Relationships with body odor, be it your own eau or the exotic musks of others, are inevitably complicated. Take a deep sniff of your loved one’s head after they’ve gone a few days sans shampoo (especially male loved ones—they secrete pheromones primarily through skin and hair), and you’re likely to fall deeper in love. Legend has it that a battle-weary Napoleon once sent the following saucy message to the Empress Josephine: “Je reviens en trois jours; ne te laves pas!'' (Translation: “I will return in three days. Don't wash!”)

But stuck under an anonymous armpit on the subway in mid-July? That’s typically a less amorous situation. As optimistic as the Queen’s University announcement sounds, in a way, it has the potential to both giveth and taketh away.

So for those attracted to fragrances more inspired by flesh than flowers, the hack is simple: Go for perfumes that smell like sweat—but in a good way. To this end, I’ve sniffed out a few for your consideration.

CB At the Beach 1966: Beginning with the most innocent entry, Christopher Brosius’ popular scent combines the familiar fragrances—Coppertone lotion and the salty sea air—with the smell of sun-baked skin. The result is warm but not ripe and highly nostalgic.
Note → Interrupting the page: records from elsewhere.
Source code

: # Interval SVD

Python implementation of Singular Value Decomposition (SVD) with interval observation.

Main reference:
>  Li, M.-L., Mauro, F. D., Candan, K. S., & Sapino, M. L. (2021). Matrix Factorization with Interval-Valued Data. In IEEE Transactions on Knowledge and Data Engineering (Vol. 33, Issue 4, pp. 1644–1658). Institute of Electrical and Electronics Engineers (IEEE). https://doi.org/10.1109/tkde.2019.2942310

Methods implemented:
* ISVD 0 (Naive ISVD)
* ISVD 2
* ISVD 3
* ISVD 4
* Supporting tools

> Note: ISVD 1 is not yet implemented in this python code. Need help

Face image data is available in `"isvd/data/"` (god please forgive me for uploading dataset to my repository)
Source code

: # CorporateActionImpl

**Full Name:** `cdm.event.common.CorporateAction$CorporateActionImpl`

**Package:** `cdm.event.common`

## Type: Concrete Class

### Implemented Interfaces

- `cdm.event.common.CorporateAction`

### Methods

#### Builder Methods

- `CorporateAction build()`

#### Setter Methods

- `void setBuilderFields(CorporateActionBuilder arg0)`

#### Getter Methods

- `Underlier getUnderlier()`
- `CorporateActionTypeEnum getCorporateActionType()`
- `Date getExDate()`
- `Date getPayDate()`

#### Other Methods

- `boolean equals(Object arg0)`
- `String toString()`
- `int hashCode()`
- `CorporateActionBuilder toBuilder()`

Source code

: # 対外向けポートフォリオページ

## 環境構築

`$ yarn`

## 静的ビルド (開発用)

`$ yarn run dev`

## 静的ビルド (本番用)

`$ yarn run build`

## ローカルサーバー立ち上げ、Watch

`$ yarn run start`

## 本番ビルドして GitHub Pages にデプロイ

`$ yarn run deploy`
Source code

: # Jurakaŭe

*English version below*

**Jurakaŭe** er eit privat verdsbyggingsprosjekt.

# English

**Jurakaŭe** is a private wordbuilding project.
L’Air de Rien by Miller Harris: A collaboration between Jane Birkin and Lyn Harris of the British perfume company, Miller Harris, L’Air de Rein is inspired in part by Birkin’s scent-memories of her brother’s hair and the Paris Metro (incidentally, her brother Andrew co-wrote the screenplay for the 2006 film Perfume). Birkin’s foray into fragrance was born partially out of frustration with popular perfumes, which she found too heady and floral for her taste. She told The Independent of Harris’ final product: “It was like she was trying to do a portrait of me in scent.”

Dirty by Lush: My entrée to this line was through its shaving cream—a rich lotion that leans heavy on cedar wood and honey and lingers long after use in a soothing, “human” way. I love it. The accompanying scent is a bit more spearmint-driven and is inspired by what perfumer/founder Mark Constantine refers to as the “Italian shower” (that sexy practice of wearing yesterday’s clothes spiked with a hit of cologne and a rigorous tooth-brushing).
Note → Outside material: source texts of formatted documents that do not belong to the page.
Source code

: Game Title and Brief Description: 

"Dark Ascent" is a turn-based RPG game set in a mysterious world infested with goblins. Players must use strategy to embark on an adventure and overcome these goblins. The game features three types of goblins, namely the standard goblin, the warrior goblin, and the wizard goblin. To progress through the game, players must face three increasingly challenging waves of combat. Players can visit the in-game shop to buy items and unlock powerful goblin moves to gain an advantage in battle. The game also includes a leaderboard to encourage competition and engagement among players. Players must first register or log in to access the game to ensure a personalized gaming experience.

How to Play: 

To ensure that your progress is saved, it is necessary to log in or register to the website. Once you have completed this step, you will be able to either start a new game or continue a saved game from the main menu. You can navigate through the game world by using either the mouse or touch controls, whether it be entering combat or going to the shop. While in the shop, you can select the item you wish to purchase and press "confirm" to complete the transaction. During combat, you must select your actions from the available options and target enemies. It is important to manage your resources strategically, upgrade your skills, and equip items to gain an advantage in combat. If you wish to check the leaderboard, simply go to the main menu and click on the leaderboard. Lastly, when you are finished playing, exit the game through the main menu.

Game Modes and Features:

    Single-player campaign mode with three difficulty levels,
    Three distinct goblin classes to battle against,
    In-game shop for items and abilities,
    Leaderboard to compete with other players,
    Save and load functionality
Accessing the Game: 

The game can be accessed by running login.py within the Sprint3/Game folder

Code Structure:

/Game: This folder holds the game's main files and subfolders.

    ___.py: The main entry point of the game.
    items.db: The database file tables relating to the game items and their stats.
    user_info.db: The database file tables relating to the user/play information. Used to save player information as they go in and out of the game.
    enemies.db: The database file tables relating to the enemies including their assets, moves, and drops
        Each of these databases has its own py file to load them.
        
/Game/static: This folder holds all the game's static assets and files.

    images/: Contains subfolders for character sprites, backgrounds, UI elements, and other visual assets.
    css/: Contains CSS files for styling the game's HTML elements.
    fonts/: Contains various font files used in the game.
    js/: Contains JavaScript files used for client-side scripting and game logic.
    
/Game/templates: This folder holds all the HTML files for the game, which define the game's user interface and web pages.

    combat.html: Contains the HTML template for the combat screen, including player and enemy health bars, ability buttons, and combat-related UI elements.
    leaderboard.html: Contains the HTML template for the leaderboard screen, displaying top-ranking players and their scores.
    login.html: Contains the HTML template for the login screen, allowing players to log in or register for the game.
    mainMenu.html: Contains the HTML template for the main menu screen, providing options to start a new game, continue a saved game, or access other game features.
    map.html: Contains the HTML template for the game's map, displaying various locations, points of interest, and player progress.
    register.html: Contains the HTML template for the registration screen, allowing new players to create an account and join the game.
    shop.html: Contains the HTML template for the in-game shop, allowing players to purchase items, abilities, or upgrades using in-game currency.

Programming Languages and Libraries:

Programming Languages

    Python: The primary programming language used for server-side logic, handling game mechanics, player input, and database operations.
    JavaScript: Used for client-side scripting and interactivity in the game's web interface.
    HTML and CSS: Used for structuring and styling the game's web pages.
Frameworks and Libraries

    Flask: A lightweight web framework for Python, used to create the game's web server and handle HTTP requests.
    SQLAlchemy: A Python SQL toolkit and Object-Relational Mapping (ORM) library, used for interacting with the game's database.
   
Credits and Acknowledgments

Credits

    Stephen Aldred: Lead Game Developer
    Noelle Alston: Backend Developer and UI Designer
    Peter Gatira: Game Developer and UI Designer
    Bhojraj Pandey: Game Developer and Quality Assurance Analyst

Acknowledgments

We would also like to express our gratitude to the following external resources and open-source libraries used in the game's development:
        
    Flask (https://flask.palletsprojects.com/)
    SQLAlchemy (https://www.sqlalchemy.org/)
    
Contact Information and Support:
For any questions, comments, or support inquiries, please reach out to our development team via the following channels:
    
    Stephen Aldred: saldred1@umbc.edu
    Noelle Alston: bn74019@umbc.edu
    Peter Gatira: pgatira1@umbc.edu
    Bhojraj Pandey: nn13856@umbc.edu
Mitsouko by Guerlain: A favorite of Anaïs Nin and Jean Harlow, two equally storied seductresses of their times, Jacques Guerlain developed the famed Mitsouko with the heroine of a french novel (La Bataille by Claude Farrère) in mind. Named after the character Mitsouku, the Japanese wife of a British naval officer, the perfume endeavors to imagine their mingled bodies through notes of peach and oak moss that read as both atmospheric and erotic.
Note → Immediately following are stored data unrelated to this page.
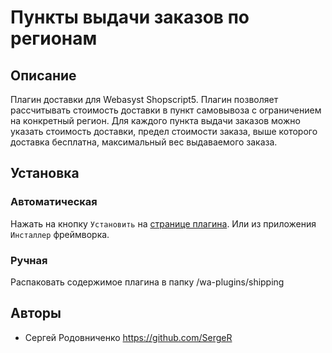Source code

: # Пункты выдачи заказов по регионам

## Описание
Плагин доставки для Webasyst Shopscript5. Плагин позволяет рассчитывать
стоимость доставки в пункт самовывоза с ограничением на конкретный регион.
Для каждого пункта выдачи заказов можно указать стоимость доставки,
предел стоимости заказа, выше которого доставка бесплатна, максимальный вес
выдаваемого заказа.

## Установка
### Автоматическая
Нажать на кнопку `Установить` на [странице плагина](http://www.webasyst.ru/store/plugin/shipping/regionalpickup/). Или из приложения `Инсталлер` фреймворка.

### Ручная
Распаковать содержимое плагина в папку /wa-plugins/shipping

## Авторы
* Сергей Родовниченко https://github.com/SergeR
Secretions Magnifiques by Etat Libre d’Orange: An infamous scent collage of all fluids bodily: semen, sweat, blood and saliva, Secretions Magnifiques is divisive as it is adventurous. The lingering metallic qualities of the perfume leave many to associate it more with crimes (rather than acts) of passion, so spritz with caution or expect some residual recoiling.